According to Allstate's 2015 Annual Report, revenues exceeded $35 billion and returned $2.8 billion to shareholders through a combination of common stock dividends and the purchase of 8.7 percent of the beginning-of-year outstanding shares. Allstate reported a 25 percent rise in its 2014 net income over the prior year to $2.85 billion. So, I'm wondering from what revenue pool they're doling out all that scholarship money. If my math is correct, the amount of money Allstate gave in scholarships based on their net income comes to a staggering 0.0001210526315789 percent! That's right, 0.00012 percent of their net income has gone for scholarship aid to students. The question one has to ask at that point: is one supposed to get excited over that kind of largesse? It even poses the bigger question: am I really in such good hands with Allstate to begin with? Just how many students are being advantaged by that rather paltry amount of money? As college costs rise every year, Allstate seems to be fine with their paltry $3+M donation to scholarships regardless of how much their net income increases.

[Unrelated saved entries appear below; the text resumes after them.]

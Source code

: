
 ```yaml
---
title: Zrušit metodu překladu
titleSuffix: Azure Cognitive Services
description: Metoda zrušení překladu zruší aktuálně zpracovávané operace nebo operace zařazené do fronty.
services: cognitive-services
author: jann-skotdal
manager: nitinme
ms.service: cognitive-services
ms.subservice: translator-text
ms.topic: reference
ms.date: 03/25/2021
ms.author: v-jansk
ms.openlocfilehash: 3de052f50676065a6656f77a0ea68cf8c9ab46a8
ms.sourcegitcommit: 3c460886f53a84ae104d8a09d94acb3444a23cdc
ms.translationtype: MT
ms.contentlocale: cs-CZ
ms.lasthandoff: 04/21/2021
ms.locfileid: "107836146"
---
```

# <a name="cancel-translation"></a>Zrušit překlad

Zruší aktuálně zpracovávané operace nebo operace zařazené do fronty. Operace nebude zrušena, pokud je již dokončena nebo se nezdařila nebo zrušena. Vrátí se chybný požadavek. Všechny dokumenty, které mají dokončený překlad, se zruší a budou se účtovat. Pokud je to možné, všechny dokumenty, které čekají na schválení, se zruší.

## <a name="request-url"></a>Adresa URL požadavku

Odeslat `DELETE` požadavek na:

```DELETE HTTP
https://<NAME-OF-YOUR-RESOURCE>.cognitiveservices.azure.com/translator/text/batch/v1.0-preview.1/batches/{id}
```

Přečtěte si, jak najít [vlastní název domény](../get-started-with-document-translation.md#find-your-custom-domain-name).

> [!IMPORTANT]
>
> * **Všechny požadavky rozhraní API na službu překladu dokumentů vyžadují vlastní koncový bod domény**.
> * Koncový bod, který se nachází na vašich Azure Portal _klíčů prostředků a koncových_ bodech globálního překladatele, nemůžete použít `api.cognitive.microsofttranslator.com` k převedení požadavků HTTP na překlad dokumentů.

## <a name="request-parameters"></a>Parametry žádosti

But actually, their apparent largesse is really disingenuous. It's bad enough that one has to watch each and every PAT and field goal be metaphorically collected by the "good hands of Allstate," but for Allstate to pretend they are really contributing to the needs of university students is patently fraudulent. As a matter of fact, it seems that this year someone in the "good hands people" marketing department must have "crunched the numbers" since broadcasters no longer give a specific figure anymore, but now say Allstate has given away "millions." Yes, 3 million can be considered "millions" (since it's more than one), however, by not really stating how many millions they've given, I can only assume it's the same 3+M they've been touting for years which results in the same paltry amount they've been doling out to students in the past. The difference is that by stating millions rather than the rather insignificant amount they do "award," it makes Allstate appear more generous than they are. Kudos to the genius in the marketing department for making Allstate appear as if without that scholarship money students would walk around campus barefoot and hungry. Really?
Unfortunately, there are no penalties for that sort of "offsides."